## [DIRECTIONS FOR THIS TASK]
This exercise asks for every line of the material that includes the word "console".

## [PROVIDED RECORDS]
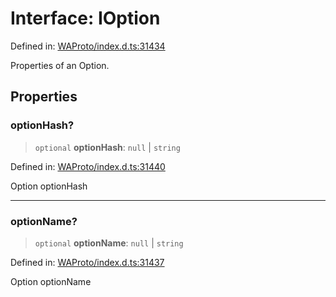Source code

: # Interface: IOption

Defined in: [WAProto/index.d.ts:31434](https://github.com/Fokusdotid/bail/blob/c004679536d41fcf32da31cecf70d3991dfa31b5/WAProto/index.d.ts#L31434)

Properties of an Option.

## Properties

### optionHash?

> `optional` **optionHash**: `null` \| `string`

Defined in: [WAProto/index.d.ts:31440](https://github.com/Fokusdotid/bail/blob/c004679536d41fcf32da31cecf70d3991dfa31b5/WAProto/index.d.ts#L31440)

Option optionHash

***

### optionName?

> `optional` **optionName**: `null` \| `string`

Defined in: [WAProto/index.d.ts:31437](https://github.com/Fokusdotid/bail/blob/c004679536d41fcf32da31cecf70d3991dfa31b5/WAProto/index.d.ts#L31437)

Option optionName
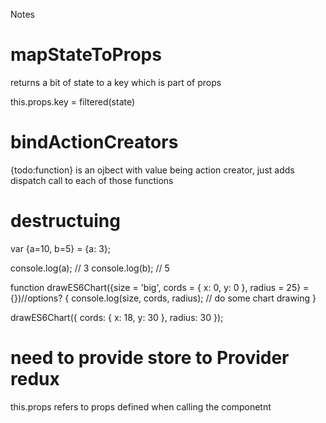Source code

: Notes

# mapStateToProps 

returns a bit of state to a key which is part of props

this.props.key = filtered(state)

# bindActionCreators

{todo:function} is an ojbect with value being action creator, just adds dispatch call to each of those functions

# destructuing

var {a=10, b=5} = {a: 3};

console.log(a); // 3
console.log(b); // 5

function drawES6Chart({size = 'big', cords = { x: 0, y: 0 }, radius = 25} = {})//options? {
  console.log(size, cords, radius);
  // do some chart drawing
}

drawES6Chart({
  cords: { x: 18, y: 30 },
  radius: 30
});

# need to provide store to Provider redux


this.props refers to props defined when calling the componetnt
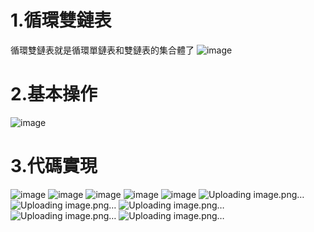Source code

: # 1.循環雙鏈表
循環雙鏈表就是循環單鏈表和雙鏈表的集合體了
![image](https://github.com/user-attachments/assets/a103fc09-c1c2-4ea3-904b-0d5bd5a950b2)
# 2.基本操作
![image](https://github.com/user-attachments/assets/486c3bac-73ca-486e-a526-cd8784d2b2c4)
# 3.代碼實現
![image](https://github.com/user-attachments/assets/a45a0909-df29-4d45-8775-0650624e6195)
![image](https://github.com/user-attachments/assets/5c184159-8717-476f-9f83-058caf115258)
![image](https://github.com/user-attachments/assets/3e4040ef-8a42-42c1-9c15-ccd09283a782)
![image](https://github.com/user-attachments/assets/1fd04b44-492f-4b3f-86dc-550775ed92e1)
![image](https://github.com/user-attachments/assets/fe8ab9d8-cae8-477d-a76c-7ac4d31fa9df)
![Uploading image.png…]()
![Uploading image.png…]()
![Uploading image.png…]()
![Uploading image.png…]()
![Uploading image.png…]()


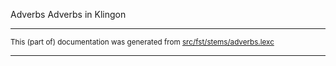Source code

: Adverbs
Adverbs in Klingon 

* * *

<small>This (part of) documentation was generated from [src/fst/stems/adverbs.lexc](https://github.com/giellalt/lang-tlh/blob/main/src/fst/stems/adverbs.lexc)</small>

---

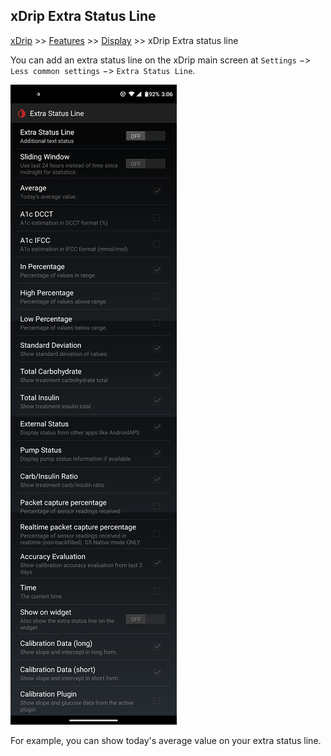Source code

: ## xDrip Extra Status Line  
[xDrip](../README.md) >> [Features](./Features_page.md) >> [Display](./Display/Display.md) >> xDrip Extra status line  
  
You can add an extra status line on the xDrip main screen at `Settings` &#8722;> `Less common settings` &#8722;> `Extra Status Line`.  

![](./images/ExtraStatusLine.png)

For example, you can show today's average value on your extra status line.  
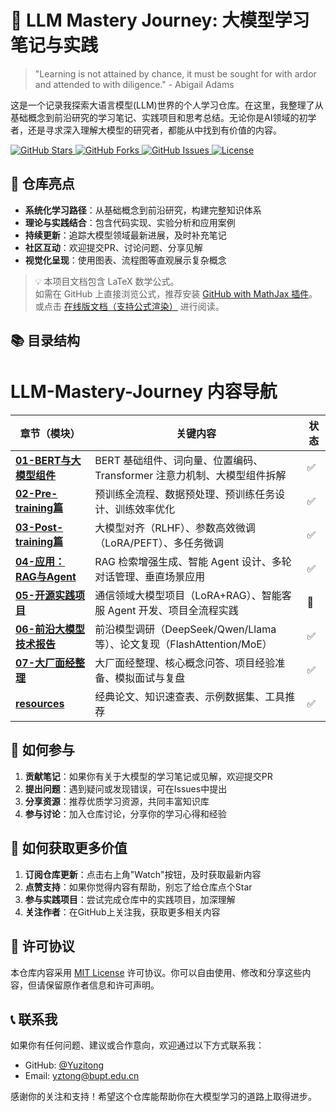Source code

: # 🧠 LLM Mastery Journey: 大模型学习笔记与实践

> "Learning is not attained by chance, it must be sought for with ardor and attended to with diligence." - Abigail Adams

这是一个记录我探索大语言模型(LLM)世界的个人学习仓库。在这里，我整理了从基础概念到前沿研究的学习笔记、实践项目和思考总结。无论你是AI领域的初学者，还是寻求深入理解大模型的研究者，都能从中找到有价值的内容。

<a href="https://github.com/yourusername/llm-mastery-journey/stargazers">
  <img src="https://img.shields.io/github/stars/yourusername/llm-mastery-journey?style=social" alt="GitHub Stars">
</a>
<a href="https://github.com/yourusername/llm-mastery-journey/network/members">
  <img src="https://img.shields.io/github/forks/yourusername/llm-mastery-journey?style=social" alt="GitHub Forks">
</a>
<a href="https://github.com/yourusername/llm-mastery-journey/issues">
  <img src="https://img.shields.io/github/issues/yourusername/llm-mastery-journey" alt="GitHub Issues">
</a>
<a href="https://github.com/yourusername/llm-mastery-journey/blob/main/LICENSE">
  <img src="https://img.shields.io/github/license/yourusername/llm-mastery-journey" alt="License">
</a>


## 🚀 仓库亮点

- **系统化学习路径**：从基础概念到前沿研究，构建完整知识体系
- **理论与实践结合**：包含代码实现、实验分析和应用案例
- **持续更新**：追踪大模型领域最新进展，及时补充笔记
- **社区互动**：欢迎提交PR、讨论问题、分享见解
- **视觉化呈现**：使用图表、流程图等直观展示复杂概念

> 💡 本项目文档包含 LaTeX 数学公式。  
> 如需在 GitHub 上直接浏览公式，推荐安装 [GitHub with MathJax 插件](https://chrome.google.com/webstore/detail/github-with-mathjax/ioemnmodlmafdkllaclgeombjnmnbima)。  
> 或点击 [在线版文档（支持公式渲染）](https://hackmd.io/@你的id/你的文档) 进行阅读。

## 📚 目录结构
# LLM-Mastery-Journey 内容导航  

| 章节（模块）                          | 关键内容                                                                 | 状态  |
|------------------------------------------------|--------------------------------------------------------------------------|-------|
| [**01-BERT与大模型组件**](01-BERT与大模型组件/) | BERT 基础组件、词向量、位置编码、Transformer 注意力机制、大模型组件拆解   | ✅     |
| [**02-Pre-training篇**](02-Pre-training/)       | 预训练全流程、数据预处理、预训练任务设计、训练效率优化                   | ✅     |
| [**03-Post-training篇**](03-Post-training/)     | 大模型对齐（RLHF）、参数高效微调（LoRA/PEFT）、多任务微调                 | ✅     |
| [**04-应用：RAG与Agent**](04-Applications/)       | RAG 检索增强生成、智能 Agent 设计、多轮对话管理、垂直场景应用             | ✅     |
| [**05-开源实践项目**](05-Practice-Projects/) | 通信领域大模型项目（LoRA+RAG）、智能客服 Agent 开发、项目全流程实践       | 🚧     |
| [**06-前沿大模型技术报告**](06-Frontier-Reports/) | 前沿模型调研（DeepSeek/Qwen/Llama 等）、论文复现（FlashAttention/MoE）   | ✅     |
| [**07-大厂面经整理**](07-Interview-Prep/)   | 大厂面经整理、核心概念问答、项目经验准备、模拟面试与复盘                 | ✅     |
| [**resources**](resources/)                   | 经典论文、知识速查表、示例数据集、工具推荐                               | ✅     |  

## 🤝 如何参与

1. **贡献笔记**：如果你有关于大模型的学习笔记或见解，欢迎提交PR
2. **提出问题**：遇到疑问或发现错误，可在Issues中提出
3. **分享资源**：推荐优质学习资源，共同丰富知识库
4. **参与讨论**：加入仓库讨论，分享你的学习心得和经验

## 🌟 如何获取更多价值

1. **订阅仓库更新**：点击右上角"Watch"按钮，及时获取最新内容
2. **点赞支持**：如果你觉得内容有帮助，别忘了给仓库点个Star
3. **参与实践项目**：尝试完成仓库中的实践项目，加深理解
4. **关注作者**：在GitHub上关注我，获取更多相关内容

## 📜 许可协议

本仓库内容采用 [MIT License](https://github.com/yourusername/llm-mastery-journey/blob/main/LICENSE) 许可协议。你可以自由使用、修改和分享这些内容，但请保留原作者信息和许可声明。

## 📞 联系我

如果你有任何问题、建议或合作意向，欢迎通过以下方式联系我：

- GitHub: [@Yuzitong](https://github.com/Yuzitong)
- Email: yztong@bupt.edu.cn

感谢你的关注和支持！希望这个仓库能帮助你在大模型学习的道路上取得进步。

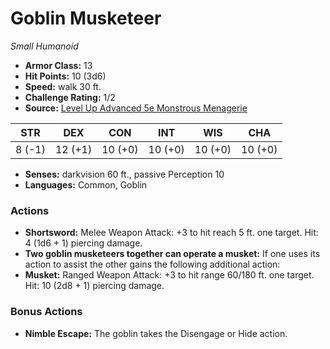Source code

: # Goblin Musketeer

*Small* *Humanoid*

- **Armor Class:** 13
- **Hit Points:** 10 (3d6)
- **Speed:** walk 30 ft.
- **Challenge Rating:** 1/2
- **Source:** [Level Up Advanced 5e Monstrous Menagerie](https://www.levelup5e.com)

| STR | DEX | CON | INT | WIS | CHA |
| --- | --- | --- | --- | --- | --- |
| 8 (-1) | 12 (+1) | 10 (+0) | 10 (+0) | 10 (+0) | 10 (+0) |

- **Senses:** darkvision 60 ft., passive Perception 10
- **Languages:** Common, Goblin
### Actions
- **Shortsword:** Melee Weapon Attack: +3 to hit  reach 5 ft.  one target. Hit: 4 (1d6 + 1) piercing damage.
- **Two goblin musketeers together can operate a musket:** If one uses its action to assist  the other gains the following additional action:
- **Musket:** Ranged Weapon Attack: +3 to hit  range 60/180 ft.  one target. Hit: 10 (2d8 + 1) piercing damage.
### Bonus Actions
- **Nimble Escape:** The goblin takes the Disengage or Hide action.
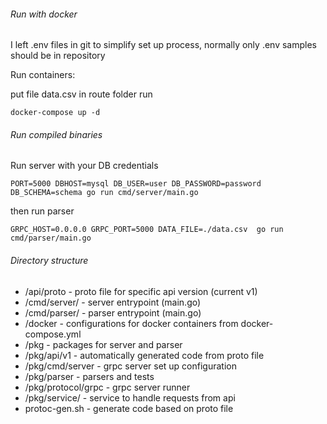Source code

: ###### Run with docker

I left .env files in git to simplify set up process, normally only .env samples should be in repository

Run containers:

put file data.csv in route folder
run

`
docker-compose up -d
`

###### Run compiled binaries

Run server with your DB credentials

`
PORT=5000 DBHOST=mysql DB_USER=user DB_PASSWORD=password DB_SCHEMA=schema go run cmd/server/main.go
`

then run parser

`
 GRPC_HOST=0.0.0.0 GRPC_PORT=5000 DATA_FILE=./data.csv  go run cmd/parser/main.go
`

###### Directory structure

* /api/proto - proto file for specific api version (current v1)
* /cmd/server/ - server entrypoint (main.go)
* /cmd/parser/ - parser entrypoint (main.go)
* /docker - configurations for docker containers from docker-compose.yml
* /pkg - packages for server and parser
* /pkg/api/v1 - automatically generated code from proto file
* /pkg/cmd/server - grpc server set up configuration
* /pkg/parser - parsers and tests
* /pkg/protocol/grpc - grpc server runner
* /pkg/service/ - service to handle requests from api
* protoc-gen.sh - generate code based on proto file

## [RESPONSE TO THE EXERCISE]
console.log(a); // 3
console.log(b); // 5
  console.log(size, cords, radius);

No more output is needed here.